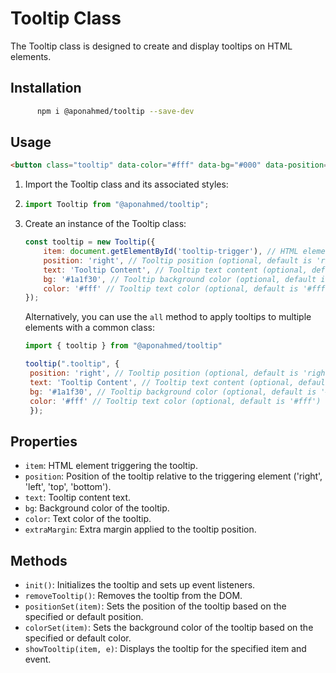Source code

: # Tooltip Class

The Tooltip class is designed to create and display tooltips on HTML elements.

## Installation

```bash
      npm i @aponahmed/tooltip --save-dev
```

## Usage

```html 
<button class="tooltip" data-color="#fff" data-bg="#000" data-position="top" title="Top Tooltip">Hover me</button>

```

1. Import the Tooltip class and its associated styles:
2. 
   ```javascript
   import Tooltip from "@aponahmed/tooltip";

   ```

3. Create an instance of the Tooltip class:

   ```javascript
   const tooltip = new Tooltip({
       item: document.getElementById('tooltip-trigger'), // HTML element triggering the tooltip
       position: 'right', // Tooltip position (optional, default is 'right')
       text: 'Tooltip Content', // Tooltip text content (optional, default is false)
       bg: '#1a1f30', // Tooltip background color (optional, default is '#1a1f30')
       color: '#fff' // Tooltip text color (optional, default is '#fff')
   });
   ```

   Alternatively, you can use the `all` method to apply tooltips to multiple elements with a common class:

   ```javascript
   import { tooltip } from "@aponahmed/tooltip"
   
   tooltip(".tooltip", {
    position: 'right', // Tooltip position (optional, default is 'right')
    text: 'Tooltip Content', // Tooltip text content (optional, default is 'Tooltip Content')
    bg: '#1a1f30', // Tooltip background color (optional, default is '#1a1f30')
    color: '#fff' // Tooltip text color (optional, default is '#fff')
	});
	```

## Properties

- `item`: HTML element triggering the tooltip.
- `position`: Position of the tooltip relative to the triggering element ('right', 'left', 'top', 'bottom').
- `text`: Tooltip content text.
- `bg`: Background color of the tooltip.
- `color`: Text color of the tooltip.
- `extraMargin`: Extra margin applied to the tooltip position.

## Methods

- `init()`: Initializes the tooltip and sets up event listeners.
- `removeTooltip()`: Removes the tooltip from the DOM.
- `positionSet(item)`: Sets the position of the tooltip based on the specified or default position.
- `colorSet(item)`: Sets the background color of the tooltip based on the specified or default color.
- `showTooltip(item, e)`: Displays the tooltip for the specified item and event.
- - - - -
## Task prompt
Lines in the data that include the word "elements" should all be copied.

## Task result
The Tooltip class is designed to create and display tooltips on HTML elements.
   Alternatively, you can use the `all` method to apply tooltips to multiple elements with a common class:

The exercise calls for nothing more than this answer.